Sí, eso sí es posible... Lo que no se puede es hacer una lectura analógica de un puerto, que es necesario para leer la posición de un joystick analógico...


----------



## hack (Ene 27, 2011)

gzaloprgm dijo:


> Sí, eso sí es posible... Lo que no se puede es hacer una lectura analógica de un puerto, que es necesario para leer la posición de un joystick analógico...



jajaja not problem not problem... tenes msn? asi me ayudas un poco y termino este proyecto... desde ya muchas gracias


----------



## majoringenieria (Ene 29, 2011)

Hola gente estos modulitos yo los compré hace poco en ctm electronica. son representantes en argentina de los fabricantes de los modulos, yo me comuniqué con ellos y hable con el ing marcos re copado el chabon fui y me explico todo como funcionaban y me los hizo andar, ellos te ayudan en el proyecto gratis!!! y tienen todos los modelos del fabricante. y te superan los precios , la verdad que son superrecomendables, ya que estoy acostumbrado a que me traten desconsideradamente en las casas de electronica sobre todo cuando necesito soporte tecnico.
acá los pueden ubicar www.ctmelectronica.com.ar 
Saludos a todos


----------



## gzaloprgm (Ene 29, 2011)

Interesante ese sitio, pero a qué precio están aproximadamente?


----------



## majoringenieria (Ene 29, 2011)

el apc230 me salió 25,7 dolares + iva 10,5,(en realidad me habian pasado 28,6 de lista y me hicieron un 10%) las antenas me salieron 3,12 uss y la interfaz usb 7,80uss. cuando llegué a casa los hice funcionar al toque y andan bárbaro. Había otro mas barato el apc220 que salía algo de 22uss pero tenía menos alcance y no me servía. saludos.


----------



## hack (Ene 30, 2011)

majoringenieria dijo:


> el apc230 me salió 25,7 dolares + iva 10,5,(en realidad me habian pasado 28,6 de lista y me hicieron un 10%) las antenas me salieron 3,12 uss y la interfaz usb 7,80uss. cuando llegué a casa los hice funcionar al toque y andan bárbaro. Había otro mas barato el apc220 que salía algo de 22uss pero tenía menos alcance y no me servía. saludos.
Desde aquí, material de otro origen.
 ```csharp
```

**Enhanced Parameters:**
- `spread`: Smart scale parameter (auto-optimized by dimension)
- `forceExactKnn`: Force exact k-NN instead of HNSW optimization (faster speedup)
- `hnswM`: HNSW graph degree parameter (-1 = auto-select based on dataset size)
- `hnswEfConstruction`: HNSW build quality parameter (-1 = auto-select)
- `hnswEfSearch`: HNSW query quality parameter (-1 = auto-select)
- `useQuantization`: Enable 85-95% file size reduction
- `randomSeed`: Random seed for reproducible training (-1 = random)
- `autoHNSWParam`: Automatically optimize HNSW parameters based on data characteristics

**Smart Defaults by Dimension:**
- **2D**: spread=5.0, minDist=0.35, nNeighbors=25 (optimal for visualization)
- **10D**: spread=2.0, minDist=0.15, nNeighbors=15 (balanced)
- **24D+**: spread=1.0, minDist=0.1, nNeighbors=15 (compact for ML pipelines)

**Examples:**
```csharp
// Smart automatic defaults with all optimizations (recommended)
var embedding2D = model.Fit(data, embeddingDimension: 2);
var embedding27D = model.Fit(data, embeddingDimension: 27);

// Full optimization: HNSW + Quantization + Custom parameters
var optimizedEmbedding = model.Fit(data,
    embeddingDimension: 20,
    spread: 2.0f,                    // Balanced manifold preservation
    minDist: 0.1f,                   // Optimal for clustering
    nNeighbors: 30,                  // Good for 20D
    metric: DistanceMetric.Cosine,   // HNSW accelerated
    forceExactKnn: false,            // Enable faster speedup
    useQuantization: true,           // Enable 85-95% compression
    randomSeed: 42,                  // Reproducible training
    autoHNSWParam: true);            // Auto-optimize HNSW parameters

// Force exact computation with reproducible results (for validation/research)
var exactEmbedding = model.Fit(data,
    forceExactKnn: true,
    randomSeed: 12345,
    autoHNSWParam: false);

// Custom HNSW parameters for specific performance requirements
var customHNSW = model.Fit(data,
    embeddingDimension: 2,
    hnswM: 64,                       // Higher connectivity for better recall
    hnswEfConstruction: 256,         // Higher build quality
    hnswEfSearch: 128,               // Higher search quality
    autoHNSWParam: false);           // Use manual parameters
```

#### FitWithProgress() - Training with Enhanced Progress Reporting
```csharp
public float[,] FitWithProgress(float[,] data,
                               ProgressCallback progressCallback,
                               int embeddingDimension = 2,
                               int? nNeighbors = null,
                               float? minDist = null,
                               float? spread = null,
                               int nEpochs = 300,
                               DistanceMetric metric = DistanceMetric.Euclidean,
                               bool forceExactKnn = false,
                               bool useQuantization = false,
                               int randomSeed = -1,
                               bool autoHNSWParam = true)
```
pero que hiciste? o sea... que hiciste para que te ande y que te ando? y que interfaz usb compraste? saludos.


----------



## majoringenieria (Ene 31, 2011)

la interfaz usb es un modulito que sirve para enchufar el apc230 a la pc y programarle los parámetros. No se si lo viste, pero se le programa bps rf, bps uart, paridad, potencia, canal de rf. quizá por eso no te está andando. yo puse los pines de EN, SET, VCC a 5Volt Y GND,a 0V, el TXD lo uní con RX del pic y el RXD con el tx del pic.
Fijate acá que hay una nota que te explica por pasos (http://www.ctmelectronica.com.ar/descargas/soporte/NA1Repetidor.pdf). suerte!!!


----------



## hack (Ene 31, 2011)

majoringenieria dijo:


> la interfaz usb es un modulito que sirve para enchufar el apc230 a la pc y programarle los parámetros. No se si lo viste, pero se le programa bps rf, bps uart, paridad, potencia, canal de rf. quizá por eso no te está andando. yo puse los pines de EN, SET, VCC a 5Volt Y GND,a 0V, el TXD lo uní con RX del pic y el RXD con el tx del pic.
> Fijate acá que hay una nota que te explica por pasos (http://www.ctmelectronica.com.ar/descargas/soporte/NA1Repetidor.pdf). suerte!!!



:O... PERFECTO..... CON ESO ME ORIENTE POR CASI-COMPLETO... pero... el pic no es programable? por que hay no veo el codigo :/


----------



## majoringenieria (Ene 31, 2011)

si hack claro que el pic es programable, pero el código no está. pusieron un diagrama de flujo como guía para hacer la codificación del programa del pic.


----------



## hack (Feb 1, 2011)

majoringenieria dijo:


> si hack claro que el pic es programable, pero el código no está. pusieron un diagrama de flujo como guía para hacer la codificación del programa del pic.



y ahora cambiando mas o menos de rango, es dificil enviar datos constantemente por el apc230? a lo que voy, si quiero poner una camara USB que envie los 2 datos "data+" y "data-" por el apc230 a traves del pic16f628a, tengo que poner algun codigo? es claro que el receptor de la capara lo que voy a hacer es conectarlo al usb... no se si me explico bien.


----------



## majoringenieria (Feb 1, 2011)

no se si entiendo bien. Tu idea es transmitir video de una camara web? o sea lees los datos de la camara y luego los envias vía uart del pic al acp230 para que este los transmita? El tema es que estos módulos son para transmitir datos en paquetes de 256bytes que es el buffer que tienen, no podés transmitir más de 256bytes continuos. vas a tener que transmitir de a paquetes, por esta razón no sirve para audio o video porque se te entrecortaría.


----------



## hack (Feb 1, 2011)

majoringenieria dijo:


> no se si entiendo bien. Tu idea es transmitir video de una camara web? o sea lees los datos de la camara y luego los envias vía uart del pic al acp230 para que este los transmita? El tema es que estos módulos son para transmitir datos en paquetes de 256bytes que es el buffer que tienen, no podés transmitir más de 256bytes continuos. vas a tener que transmitir de a paquetes, por esta razón no sirve para audio o video porque se te entrecortaría.



claro la idea es transmitir video de una camara web... o sea que no es posible? o hay alguna manera de que si lo sea?


----------



## gzaloprgm (Feb 1, 2011)

No, es casi imposible transmitir flujo USB si lo conectás directo al módulo (especialmente por la velocidad)...

Si querés transmitir audio/video, te conviene usar un transmisor analógico diseñado especialmente para eso...

Un saludo,
Gonzalo


----------



## hack (Feb 2, 2011)

gzaloprgm dijo:


> no, es casi imposible transmitir flujo usb si lo conectás directo al módulo (especialmente por la velocidad)...
> 
> Si querés transmitir audio/video, te conviene usar un transmisor analógico diseñado especialmente para eso...
> 
> ...



se puede usar los ht12e y ht12d como codificador y decodificador de canales?


----------



## majoringenieria (Feb 6, 2011)

no, no se pueden usar ht12e y ht12d porque la interfaz que utilizan estos módulos es uart.por lo tanto necesitas algun integrado que tenga esta interfaz. lo mejor un pic. saludos


----------